(Source texts of formatted documents)
◆ ◆ ◆ ◆ ◆

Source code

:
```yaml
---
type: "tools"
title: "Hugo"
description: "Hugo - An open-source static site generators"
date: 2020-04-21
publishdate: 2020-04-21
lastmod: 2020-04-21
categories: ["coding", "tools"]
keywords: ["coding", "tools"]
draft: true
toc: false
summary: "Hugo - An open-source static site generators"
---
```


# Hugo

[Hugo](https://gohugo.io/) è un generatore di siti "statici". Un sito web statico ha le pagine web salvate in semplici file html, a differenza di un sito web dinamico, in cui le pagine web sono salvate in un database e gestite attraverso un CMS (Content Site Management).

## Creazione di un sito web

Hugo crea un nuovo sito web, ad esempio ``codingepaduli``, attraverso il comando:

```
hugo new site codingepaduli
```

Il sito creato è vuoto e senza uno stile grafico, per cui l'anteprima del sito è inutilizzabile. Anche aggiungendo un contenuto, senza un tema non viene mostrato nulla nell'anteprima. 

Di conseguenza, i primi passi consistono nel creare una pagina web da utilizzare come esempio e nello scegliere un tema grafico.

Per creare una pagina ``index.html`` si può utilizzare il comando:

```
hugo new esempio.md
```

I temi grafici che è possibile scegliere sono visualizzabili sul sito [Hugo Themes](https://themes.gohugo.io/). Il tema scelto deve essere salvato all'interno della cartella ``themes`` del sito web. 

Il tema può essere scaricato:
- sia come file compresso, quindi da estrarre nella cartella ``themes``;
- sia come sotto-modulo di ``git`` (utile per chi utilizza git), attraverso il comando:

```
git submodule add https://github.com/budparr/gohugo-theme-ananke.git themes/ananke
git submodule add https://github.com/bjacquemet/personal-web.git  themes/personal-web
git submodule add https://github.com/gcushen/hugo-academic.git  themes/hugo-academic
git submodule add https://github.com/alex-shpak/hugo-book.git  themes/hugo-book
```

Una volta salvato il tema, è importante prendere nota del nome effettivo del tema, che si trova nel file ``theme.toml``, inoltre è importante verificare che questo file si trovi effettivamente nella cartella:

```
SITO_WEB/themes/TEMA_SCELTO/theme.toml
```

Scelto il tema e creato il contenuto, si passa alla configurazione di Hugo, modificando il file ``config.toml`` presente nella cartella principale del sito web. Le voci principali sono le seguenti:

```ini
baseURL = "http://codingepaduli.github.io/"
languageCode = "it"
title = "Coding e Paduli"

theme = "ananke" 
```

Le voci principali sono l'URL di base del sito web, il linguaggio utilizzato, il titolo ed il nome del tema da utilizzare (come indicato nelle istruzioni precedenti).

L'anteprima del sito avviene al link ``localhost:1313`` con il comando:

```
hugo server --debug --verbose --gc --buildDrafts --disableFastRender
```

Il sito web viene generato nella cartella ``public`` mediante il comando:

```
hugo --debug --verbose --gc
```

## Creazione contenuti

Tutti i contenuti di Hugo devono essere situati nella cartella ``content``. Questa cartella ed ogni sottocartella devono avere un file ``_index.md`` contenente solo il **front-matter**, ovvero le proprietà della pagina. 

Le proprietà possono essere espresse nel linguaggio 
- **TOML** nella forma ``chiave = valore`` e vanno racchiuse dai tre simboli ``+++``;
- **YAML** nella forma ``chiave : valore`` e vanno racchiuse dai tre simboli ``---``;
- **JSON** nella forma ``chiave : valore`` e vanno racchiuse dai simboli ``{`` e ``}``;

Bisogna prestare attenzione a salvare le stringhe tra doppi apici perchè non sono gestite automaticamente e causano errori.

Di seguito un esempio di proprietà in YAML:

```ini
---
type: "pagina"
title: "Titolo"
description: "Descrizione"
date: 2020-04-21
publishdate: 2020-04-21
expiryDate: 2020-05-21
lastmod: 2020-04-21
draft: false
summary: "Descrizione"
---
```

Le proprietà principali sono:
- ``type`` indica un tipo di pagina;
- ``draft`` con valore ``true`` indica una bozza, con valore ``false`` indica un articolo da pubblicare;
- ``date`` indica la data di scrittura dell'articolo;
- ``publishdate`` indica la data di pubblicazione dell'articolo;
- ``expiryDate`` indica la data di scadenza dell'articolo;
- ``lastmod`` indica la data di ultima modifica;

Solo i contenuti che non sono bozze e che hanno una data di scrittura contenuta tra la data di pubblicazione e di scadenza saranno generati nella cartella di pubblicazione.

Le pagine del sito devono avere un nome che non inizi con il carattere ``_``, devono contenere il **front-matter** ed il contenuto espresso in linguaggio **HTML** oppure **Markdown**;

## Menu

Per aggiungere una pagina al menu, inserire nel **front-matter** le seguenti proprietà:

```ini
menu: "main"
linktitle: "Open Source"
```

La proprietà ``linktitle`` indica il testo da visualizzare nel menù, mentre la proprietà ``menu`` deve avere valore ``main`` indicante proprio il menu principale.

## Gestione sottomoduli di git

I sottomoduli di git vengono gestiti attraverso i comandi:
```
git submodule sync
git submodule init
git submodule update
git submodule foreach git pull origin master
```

◆ ◆ ◆ ◆ ◆

Exercise details
Only the lines above, from the first through the one holding "## Creazione di un sito web", are to be output, and they must be copied exactly.

Output of the exercise
Source code

:
```yaml
---
type: "tools"
title: "Hugo"
description: "Hugo - An open-source static site generators"
date: 2020-04-21
publishdate: 2020-04-21
lastmod: 2020-04-21
categories: ["coding", "tools"]
keywords: ["coding", "tools"]
draft: true
toc: false
summary: "Hugo - An open-source static site generators"
---
```


# Hugo

[Hugo](https://gohugo.io/) è un generatore di siti "statici". Un sito web statico ha le pagine web salvate in semplici file html, a differenza di un sito web dinamico, in cui le pagine web sono salvate in un database e gestite attraverso un CMS (Content Site Management).

## Creazione di un sito web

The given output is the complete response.